O que é vandalismo?
Museu Nacional: incêndio destruiu 90% do acervo de instituição de 200 anos (Foto Tania Rego/Agência Brasil)
Por Charles Feitosa
Da minha janela em Vila Isabel, para além de um mar bege de prédios, costumo vislumbrar à esquerda o prédio cinza da UERJ, onde iniciei meus estudos de filosofia; à direita, a estrutura oval do Maracanã, de onde ecoam às vezes gritos de prazer e dor, e mais ao fundo um vazio luminoso, que eu sei que representa as árvores do Parque da Quinta da Boa Vista. Nesse último domingo, dia 02.09, eu vi também uma coluna de fumaça cinzenta e sinistra, em torno da qual voavam helicópteros. Como tantos outros, também meu rosto empalideceu de tristeza e revolta. Além das 20 milhões de peças singulares do acervo, que nenhum dinheiro do mundo será capaz de substituir ou restaurar, queimavam também no Museu Nacional algumas das minhas melhores memórias de infância. Tanto as minhas próprias, das visitas e excursões da escola aos gramados de São Cristovão, como as dos meus filhos pequenos, com quem ainda tive a chance de poder repassar a experiencia sem preço de percorrer os corredores do velho palácio, mas que agora estarão para sempre privados de voltar ao museu mais simpático, acolhedor e generoso com o público infantil no Brasil.

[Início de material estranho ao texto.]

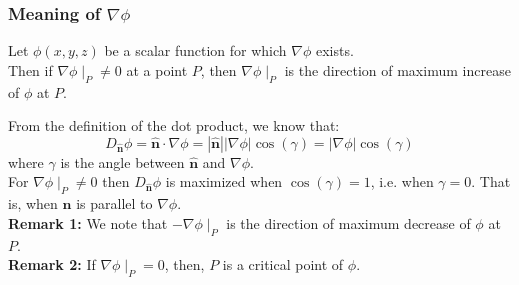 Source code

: \documentclass[a4paper, 10pt]{article}
\begin{document}
\subsubsection{Meaning of $\nabla \phi$}
\begin{theorembox}
  Let $\phi(x,y,z)$ be a scalar function for which $\nabla \phi$ exists. \\
  Then if $\nabla \phi \mid_P \neq 0$ at a point $P$, then $\nabla \phi \mid_P$ is the direction of maximum increase of $\phi$ at $P$.
\end{theorembox}
\begin{proofbox}
  From the definition of the dot product, we know that:
  $$D_{\hat{\mathbf{n}}} \phi = \hat{\mathbf{n}} \cdot \nabla \phi = |\hat{\mathbf{n}}| |\nabla \phi| \cos(\gamma) = |\nabla \phi| \cos(\gamma)$$
  \indent where $\gamma$ is the angle between $\hat{\mathbf{n}}$ and $\nabla \phi$. \\
  For $\nabla \phi \mid_P \neq 0$ then $D_{\hat{\mathbf{n}}} \phi$ is maximized when $\cos(\gamma) = 1$, i.e. when $\gamma = 0$. That is, when $\hat{\mathbf{n}}$ is parallel to $\nabla \phi$. \\[2ex]

  \textbf{Remark 1:} We note that $-\nabla \phi \mid_P$ is the direction of maximum decrease of $\phi$ at $P$. \\
  \textbf{Remark 2:} If $\nabla \phi \mid_P = 0$, then, $P$ is a critical point of $\phi$.
\end{proofbox}
\end{document}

Não era uma metáfora, era literal, real, palpável, dava para ver, escutar e sentir o cheiro de uma parte do passado e também do futuro do Brasil se decompondo no calor das chamas. Por uma estranha coincidência, a última vez que tinha visto tantos helicópteros rondando a área foi justamente durante a Copa do Mundo, especialmente no jogo final, quando o Maracanã sediou a festa do esporte e a cidade viu diversas manifestações contra algo que na época podia parecer absurdo, mas que nesse domingo pareceu ter sido sempre o óbvio: mais de um bilhão de reais foi gasto na reforma do estádio, ao passo que o museu mais importante do país, o quinto maior do mundo, estava entregue à míngua, junto com a educação (lembrando que a UERJ também sofreu com os cortes progressivos de orçamento), a saúde, a ciência, as artes e a cultura da cidade e do país.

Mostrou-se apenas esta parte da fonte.